New regulations entered into force on October 1, requiring ships to submit security-related information prior to entry into port. Finland signed a Mutual Legal Assistance Treaty (MLAT) with the United States in late 2004. The treaty is awaiting ratification by the Finnish Parliament.
Finnish security police maintained a dedicated counterterrorism unit. Finland has national authority to freeze terrorist assets. The Money Laundering Clearinghouse performed investigations on all individuals suspected of financing terrorist acts, including all individuals and entities on the UN 1267 Sanctions Committee's consolidated list. In the event that such assets are identified, they can be immediately frozen while a criminal investigation occurs either in Finland or abroad.

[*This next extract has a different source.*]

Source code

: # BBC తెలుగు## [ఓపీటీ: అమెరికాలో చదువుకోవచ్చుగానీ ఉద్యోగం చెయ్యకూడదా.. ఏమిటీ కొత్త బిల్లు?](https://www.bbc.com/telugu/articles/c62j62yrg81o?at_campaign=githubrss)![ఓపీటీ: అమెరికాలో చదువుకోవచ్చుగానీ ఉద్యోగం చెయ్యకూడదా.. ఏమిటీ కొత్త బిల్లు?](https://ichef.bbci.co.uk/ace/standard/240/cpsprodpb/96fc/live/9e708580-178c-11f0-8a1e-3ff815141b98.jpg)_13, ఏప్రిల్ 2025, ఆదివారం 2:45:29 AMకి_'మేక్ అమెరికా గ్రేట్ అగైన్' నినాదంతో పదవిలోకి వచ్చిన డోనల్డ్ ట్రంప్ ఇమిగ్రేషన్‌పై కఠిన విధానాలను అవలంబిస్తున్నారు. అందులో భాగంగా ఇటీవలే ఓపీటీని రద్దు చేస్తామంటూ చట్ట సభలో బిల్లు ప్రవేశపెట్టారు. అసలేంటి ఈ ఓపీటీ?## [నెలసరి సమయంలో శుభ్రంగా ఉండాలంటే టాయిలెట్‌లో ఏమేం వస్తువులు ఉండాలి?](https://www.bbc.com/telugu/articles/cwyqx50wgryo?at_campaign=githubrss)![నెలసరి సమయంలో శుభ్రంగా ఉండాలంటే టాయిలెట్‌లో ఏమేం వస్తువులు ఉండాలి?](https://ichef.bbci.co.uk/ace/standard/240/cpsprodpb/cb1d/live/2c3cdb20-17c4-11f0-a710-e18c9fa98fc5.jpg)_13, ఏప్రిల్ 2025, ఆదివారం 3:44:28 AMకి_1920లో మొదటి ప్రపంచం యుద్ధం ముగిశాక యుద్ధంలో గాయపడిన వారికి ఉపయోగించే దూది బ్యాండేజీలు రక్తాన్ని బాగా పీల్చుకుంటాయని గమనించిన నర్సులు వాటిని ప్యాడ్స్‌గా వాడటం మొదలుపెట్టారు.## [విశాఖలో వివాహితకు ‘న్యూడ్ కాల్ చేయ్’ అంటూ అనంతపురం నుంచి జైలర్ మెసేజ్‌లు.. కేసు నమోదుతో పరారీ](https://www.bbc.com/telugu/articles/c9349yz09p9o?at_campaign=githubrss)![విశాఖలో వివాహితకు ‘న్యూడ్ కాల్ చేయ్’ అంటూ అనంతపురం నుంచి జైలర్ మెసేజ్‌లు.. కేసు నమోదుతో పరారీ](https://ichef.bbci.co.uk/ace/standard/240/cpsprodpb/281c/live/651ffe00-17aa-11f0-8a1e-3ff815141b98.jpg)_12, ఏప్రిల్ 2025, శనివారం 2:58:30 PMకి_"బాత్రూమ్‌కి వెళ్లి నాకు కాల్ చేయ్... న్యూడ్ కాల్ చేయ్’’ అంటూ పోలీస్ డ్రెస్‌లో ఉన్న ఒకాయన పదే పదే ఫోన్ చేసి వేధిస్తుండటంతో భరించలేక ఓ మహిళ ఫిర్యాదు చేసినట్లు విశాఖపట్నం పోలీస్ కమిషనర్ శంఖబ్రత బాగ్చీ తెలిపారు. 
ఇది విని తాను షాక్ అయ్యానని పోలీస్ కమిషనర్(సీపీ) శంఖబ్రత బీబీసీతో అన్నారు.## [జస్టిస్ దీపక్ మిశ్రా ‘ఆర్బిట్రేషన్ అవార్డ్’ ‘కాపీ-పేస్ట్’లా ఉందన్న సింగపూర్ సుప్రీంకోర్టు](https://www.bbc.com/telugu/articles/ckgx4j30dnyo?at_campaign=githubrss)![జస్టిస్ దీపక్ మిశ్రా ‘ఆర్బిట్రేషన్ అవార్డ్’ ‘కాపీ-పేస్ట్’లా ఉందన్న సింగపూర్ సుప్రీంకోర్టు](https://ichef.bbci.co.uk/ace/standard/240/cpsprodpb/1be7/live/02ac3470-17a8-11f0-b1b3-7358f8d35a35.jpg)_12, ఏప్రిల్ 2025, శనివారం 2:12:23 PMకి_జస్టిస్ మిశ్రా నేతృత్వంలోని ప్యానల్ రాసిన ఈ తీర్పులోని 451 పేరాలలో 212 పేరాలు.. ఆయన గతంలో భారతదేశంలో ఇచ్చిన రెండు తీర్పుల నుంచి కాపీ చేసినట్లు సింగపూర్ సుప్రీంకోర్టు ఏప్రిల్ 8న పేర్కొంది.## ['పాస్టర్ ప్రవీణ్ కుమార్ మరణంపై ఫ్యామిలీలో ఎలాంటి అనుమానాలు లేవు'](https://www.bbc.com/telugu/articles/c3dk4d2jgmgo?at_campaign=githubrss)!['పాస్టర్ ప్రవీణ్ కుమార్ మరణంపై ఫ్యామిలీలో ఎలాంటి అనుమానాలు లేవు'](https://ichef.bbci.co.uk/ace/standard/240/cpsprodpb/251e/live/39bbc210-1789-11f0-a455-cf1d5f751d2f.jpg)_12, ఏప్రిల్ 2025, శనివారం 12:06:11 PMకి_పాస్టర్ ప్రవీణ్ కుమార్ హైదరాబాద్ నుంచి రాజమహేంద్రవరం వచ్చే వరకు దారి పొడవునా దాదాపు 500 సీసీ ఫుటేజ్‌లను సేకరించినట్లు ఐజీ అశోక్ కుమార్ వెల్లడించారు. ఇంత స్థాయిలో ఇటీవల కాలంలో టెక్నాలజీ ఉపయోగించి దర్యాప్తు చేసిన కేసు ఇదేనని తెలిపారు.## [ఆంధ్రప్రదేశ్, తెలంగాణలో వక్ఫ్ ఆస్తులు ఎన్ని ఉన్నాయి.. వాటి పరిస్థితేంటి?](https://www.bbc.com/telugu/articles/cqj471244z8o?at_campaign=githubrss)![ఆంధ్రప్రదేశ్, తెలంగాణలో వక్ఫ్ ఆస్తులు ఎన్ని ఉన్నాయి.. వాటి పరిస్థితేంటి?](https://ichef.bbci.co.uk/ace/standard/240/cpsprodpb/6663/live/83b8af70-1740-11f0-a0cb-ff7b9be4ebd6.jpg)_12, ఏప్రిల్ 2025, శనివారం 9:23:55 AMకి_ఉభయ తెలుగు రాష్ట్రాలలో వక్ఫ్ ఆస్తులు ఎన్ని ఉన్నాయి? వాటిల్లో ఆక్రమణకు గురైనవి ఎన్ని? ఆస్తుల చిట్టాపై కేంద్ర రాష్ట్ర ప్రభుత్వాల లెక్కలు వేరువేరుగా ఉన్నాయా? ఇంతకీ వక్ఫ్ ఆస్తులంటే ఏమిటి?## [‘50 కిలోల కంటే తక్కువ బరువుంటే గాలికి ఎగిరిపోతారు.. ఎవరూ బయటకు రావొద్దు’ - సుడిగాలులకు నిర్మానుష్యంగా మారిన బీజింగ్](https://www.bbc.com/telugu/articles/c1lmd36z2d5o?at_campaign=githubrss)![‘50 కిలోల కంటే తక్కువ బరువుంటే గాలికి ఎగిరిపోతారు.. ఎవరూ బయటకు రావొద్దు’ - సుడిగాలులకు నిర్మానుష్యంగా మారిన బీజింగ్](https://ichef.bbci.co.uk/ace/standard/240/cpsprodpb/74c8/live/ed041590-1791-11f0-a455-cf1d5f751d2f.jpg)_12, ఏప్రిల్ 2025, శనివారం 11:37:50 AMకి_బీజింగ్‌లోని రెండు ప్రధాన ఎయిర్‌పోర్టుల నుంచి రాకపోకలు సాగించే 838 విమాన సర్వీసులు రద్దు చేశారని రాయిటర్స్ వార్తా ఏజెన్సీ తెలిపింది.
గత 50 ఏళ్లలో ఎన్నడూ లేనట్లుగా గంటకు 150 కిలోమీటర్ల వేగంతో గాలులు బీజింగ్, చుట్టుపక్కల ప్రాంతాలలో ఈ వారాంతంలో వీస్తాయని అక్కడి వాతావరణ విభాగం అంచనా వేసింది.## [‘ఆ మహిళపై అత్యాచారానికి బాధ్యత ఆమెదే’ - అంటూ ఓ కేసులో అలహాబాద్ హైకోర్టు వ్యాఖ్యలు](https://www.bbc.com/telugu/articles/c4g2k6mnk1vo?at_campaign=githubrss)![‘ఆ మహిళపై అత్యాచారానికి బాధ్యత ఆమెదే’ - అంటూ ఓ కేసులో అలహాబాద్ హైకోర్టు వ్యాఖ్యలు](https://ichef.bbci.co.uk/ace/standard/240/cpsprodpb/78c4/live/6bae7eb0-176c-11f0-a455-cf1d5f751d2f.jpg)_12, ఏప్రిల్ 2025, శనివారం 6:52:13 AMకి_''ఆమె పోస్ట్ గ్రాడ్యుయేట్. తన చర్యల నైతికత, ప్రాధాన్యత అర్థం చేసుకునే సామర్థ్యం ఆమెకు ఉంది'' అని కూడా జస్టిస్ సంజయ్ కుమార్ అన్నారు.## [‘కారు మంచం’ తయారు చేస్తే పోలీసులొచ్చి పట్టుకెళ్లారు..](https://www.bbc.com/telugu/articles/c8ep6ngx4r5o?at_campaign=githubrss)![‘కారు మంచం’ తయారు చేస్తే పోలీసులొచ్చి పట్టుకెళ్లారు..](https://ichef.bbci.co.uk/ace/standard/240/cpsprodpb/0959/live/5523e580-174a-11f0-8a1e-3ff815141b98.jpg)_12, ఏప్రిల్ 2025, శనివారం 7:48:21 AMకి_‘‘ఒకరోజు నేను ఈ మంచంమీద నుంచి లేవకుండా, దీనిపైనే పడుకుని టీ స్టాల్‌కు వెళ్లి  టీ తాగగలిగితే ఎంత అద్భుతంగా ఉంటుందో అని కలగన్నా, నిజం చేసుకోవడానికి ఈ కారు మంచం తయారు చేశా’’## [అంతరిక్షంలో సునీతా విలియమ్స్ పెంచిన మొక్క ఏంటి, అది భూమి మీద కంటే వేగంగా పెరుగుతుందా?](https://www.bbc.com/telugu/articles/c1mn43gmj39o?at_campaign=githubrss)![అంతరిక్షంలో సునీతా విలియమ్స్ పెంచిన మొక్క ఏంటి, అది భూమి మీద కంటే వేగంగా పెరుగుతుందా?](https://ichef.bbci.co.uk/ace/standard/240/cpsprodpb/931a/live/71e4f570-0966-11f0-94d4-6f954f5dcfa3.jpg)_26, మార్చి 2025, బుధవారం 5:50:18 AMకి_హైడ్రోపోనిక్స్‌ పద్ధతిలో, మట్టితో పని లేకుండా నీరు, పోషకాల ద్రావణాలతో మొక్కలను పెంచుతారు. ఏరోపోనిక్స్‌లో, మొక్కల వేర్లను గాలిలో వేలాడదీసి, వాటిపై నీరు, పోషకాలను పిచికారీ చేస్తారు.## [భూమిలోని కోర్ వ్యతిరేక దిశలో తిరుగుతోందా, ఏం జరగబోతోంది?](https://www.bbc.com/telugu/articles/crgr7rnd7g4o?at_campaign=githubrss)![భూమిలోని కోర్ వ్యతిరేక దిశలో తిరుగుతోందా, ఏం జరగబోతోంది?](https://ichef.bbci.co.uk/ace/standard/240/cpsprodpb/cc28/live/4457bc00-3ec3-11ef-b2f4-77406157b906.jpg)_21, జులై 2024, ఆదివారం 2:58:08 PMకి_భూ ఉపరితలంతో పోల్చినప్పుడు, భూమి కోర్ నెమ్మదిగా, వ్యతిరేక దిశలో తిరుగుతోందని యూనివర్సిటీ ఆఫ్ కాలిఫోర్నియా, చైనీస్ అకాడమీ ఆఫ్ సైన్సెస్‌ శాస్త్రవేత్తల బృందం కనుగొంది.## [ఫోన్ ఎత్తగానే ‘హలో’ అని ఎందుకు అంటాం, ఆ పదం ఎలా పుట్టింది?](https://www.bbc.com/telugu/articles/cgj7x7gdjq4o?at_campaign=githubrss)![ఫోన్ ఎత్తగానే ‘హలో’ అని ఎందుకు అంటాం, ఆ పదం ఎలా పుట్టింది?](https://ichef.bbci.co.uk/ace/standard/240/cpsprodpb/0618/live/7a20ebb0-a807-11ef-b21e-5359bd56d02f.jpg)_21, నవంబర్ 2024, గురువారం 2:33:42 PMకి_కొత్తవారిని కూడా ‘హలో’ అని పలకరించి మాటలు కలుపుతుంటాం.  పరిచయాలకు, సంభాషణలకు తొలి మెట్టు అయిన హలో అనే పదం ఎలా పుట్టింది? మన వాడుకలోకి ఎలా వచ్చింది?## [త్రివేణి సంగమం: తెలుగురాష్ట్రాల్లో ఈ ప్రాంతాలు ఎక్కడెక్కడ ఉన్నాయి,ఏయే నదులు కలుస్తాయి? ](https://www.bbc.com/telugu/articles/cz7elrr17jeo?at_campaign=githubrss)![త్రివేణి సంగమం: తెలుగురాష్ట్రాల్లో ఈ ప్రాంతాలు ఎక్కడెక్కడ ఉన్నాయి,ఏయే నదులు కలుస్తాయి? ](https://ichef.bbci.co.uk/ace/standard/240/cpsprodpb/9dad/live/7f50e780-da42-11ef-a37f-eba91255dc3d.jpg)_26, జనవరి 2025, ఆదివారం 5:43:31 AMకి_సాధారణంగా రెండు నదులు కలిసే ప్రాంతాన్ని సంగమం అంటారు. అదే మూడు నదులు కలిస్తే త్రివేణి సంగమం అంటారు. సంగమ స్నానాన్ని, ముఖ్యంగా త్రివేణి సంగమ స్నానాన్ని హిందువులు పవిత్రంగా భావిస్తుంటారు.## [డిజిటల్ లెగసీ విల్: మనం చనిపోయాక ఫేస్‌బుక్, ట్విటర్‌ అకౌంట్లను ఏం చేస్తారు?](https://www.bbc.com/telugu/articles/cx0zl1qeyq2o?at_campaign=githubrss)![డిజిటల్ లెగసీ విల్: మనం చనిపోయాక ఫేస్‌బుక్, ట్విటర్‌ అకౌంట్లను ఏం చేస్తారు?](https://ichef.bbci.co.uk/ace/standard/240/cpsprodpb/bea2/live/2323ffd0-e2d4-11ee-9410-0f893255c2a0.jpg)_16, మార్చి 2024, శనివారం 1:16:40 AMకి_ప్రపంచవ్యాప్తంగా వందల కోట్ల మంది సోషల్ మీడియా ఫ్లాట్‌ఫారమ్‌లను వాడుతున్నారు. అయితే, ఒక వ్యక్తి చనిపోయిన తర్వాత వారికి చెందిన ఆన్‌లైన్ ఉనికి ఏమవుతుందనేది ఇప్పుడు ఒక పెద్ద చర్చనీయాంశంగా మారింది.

In cases when another government presented a legal request for action or when an individual or organization was suspected of having committed an offense within Finland's borders, Finland implemented regulations that allowed it to freeze assets without EU or UN approval. Finland amended its criminal code to make it possible to sentence leaders of terrorist groups to 15 years in jail, although the group has to have actually committed an act of terrorism in Finland before investigation or prosecution can begin. If the charge includes murder, the maximum sentence is life imprisonment.